Basic Fitness For Regular Guys

by Robert Maxwell

Many of the articles on this site are about weightlifting. Strength training. Overall fitness is important, but anyone who knows me is aware of my preoccupation with pumping iron. In this article I'll correct that imbalance, and offer useful information to those who aren't interested in becoming massively strong, but just want to get stronger and fitter than they are now. I'll share simple training programs that require little or no equipment and can be done at home. Simple, but not easy. Serious physical improvement never comes without pain. Intensity will vary based on your condition, but all limits must be reached before they expand. This applies to every person and training style. All training programs share some version of the same goal – improving your body. No matter what program you follow, it must regularly bring you face to face with your weaknesses. If it doesn't, you'll never improve. If you believe you can train in a way that feels easy, you might as well close this article – it's not what you're looking for. Physical fitness never comes with ease. It requires many days of sweat, pain, and determination. If you've read this far and are not dissuaded, keep reading. The programs here will work if you stick with them. Before I start listing workouts, you need to understand the principles of a good training program. No matter the style, every program should follow these. Next time you're choosing or designing a program, use this list as a guide.

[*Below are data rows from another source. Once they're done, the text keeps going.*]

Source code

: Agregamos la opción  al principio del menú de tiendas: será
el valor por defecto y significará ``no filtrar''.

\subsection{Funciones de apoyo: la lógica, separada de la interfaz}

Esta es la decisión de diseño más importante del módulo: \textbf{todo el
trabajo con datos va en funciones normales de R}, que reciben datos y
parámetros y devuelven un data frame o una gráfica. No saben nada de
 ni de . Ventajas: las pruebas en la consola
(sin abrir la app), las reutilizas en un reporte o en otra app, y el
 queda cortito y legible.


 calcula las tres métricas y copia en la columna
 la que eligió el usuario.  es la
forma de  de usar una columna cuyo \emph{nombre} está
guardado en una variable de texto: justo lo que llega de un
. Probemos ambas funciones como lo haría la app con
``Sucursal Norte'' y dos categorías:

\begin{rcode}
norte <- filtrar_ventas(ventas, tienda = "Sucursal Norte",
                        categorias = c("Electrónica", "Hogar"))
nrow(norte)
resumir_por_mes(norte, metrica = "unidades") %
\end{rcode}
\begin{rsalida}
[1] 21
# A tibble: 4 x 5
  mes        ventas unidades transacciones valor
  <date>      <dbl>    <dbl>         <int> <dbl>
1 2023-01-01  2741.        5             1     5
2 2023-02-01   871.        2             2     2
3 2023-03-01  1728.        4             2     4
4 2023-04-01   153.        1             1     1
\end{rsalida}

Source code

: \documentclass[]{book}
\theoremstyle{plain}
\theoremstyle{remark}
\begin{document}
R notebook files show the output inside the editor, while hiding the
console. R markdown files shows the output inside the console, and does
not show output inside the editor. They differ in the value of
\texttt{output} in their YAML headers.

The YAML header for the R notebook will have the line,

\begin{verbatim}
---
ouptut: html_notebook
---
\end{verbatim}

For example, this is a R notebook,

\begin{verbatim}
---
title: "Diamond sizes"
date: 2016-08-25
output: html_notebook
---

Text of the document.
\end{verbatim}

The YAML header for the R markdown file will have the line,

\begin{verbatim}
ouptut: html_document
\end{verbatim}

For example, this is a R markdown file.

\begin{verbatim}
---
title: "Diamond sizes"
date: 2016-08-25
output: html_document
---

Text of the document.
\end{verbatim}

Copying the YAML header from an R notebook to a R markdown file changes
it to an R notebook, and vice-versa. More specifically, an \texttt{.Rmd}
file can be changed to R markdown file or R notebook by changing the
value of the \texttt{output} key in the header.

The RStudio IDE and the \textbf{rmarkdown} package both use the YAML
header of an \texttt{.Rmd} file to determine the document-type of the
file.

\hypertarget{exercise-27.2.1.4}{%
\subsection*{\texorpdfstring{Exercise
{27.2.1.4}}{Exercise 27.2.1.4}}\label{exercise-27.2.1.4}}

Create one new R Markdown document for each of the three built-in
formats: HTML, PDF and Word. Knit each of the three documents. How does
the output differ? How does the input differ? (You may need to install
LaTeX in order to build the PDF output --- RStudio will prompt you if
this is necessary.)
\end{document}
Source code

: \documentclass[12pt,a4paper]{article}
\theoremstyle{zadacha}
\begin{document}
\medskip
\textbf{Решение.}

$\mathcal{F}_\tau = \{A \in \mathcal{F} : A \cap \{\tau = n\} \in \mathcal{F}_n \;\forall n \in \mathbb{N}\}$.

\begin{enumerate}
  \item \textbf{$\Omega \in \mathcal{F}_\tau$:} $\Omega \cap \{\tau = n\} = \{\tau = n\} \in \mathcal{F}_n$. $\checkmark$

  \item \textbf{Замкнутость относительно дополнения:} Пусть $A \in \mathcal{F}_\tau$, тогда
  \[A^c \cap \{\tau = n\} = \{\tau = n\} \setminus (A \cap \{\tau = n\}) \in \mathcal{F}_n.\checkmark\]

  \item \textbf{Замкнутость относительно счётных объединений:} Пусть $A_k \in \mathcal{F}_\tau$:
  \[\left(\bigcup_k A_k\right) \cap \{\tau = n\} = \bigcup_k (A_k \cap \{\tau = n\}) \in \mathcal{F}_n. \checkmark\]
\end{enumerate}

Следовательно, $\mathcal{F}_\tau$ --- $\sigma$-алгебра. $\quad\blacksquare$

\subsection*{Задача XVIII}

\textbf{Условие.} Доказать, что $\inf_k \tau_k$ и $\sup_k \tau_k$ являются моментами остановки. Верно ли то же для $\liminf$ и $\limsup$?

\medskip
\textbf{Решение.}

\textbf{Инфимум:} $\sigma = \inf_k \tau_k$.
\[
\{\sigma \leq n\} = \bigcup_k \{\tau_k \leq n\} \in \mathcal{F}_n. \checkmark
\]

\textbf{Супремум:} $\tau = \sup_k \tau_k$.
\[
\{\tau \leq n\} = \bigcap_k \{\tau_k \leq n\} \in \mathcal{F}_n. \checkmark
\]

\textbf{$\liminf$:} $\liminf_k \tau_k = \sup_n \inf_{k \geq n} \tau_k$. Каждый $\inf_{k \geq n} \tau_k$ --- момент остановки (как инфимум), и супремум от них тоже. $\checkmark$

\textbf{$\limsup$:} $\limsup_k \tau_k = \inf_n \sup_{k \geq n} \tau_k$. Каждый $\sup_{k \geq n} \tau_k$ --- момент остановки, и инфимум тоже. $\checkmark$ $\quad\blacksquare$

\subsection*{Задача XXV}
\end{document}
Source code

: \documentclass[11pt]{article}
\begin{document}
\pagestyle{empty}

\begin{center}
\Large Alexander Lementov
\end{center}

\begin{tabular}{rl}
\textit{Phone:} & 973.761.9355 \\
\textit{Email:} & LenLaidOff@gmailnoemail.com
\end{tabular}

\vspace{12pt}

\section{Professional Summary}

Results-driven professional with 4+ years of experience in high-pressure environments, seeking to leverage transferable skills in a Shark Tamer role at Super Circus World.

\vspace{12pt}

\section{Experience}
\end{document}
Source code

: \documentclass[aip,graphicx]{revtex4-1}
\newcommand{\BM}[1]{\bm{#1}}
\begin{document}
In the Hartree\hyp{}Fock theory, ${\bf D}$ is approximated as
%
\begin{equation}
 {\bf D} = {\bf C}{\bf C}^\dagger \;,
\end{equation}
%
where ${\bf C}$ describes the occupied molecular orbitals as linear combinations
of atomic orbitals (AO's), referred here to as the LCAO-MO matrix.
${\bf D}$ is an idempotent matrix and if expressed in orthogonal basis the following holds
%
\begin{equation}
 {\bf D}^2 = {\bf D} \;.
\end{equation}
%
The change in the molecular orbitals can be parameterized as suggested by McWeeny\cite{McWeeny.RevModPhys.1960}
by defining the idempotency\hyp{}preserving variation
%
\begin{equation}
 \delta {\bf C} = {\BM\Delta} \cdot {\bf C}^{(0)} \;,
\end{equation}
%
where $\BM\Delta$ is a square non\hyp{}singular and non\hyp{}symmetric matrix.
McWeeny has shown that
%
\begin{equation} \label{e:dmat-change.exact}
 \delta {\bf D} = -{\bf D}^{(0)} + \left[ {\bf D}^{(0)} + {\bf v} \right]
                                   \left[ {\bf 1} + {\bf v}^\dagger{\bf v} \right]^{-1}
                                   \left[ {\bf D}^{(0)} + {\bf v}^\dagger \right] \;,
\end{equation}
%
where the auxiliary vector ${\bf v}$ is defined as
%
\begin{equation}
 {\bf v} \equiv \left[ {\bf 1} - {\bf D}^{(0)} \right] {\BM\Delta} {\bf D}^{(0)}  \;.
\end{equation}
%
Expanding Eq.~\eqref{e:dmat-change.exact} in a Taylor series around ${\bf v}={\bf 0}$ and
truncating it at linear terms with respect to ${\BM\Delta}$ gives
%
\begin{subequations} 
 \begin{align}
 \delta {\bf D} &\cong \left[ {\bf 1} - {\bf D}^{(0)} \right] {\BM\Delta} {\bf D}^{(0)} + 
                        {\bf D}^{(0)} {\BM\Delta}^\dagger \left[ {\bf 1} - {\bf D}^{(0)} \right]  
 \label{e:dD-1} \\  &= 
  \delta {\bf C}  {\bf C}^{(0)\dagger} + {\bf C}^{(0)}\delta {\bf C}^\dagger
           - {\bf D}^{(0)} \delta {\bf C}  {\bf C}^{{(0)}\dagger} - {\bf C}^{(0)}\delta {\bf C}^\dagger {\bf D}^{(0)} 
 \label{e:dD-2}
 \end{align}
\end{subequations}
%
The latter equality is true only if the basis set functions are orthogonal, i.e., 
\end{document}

Include resistance training

Resistance training is using your muscles to move an object against gravity. This could be a barbell, dumbbell, kettlebell or your own body. Doing this repeatedly makes muscles bigger and stronger. This process is called muscular hypertrophy, and it's what every bodybuilder and strength athlete is trying to promote when they lift heavy weights. But what if you don't want to be a hulking bodybuilder or weightlifter? Harnessing muscular hypertrophy is still important. Without resistance training, muscles slowly weaken and shrink. The opposite of hypertrophy, this is called muscle atrophy, and is the reason so many non-training people complain constantly of aches and pains. It's not just the natural aging process. Many of these folks are experiencing muscular atrophy – muscles so weakened by lack of use that they hurt from everyday activities like walking or bending over to tie a shoe. Even if physical strength has no appeal to you, some form of full body resistance training is vital for preventing muscular atrophy. No one wants to throw out their back lifting a box or moving furniture.


Include Cardio

Our bodies are designed to move. If you've got a desk job and come home sore and tired even though you've gotten no exercise, something's wrong. You need to get more active with a program that includes cardio. Some people love cardio, some hate it. Many men prefer lifting weights, myself included. But cardio is vital to overall health and fitness. It's possible to be strong and in terrible shape. What use is the ability to bench press 500 pounds if you get out of breath walking up the stairs? Cardio has tons of benefits. It strengthens your heart and lungs, improves your physical and mental endurance, increases bone density and burns fat. Length and intensity of your cardio sessions will vary depending on your fitness, but no one should skip a good heart-pounding, hard breathing cardio session at least a few times per week. It doesn't have to be long, but it should be challenging. There's no shortage of cardio exercises to choose from. Jogging, speed walking, jumping rope, boxing, or even shovelling your driveway in winter will improve fitness. If you get bored easily, change things up often. Every session if you like. Just make sure you settle into a routine that includes regular, challenging cardio sessions. If you don't, you'll never be as fit as you should be.


Include a Diet Plan

Exercise is essential to health and fitness, but all the training in the world won't help if you eat badly. Your body works way better with proper fuel. You can't expect to get fit if you eat whatever you want whenever you want. That's why some sort of diet plan is essential. Proper eating is the most challenging part of fitness, but also the most important. Many people train hard but fall far short in the diet department. In my experience this usually boils down to one of two things: lack of knowledge or lack of discipline. Lack of knowledge is easy to fix. Lack of discipline, not so much. If you're an active man trying to lose weight, eat high protein, high fat, high vegetable, and low carb. Eat 3 or 4 reasonable portions per day. Drink lots of water, and stay away from sugary drinks and foods. Check the scale regularly, aiming to lose 1 or 2 pounds per week. I have an article that explains how much to eat in more detail. If you know exactly how to eat to lose weight but simply won't do it, I can't help you. No one can. You need to decide to change, and no one can do it for you. Try to find a reason that motivates you to stand up and say no to eating junk. Maybe you want to be fit and healthy so you can play with your kids or grandkids. Maybe you just want to feel better after years of aches, pains, and weakness. Whatever gets you fired up, latch onto it and don't let go. Remember, what you eat is at least 60 percent of the battle.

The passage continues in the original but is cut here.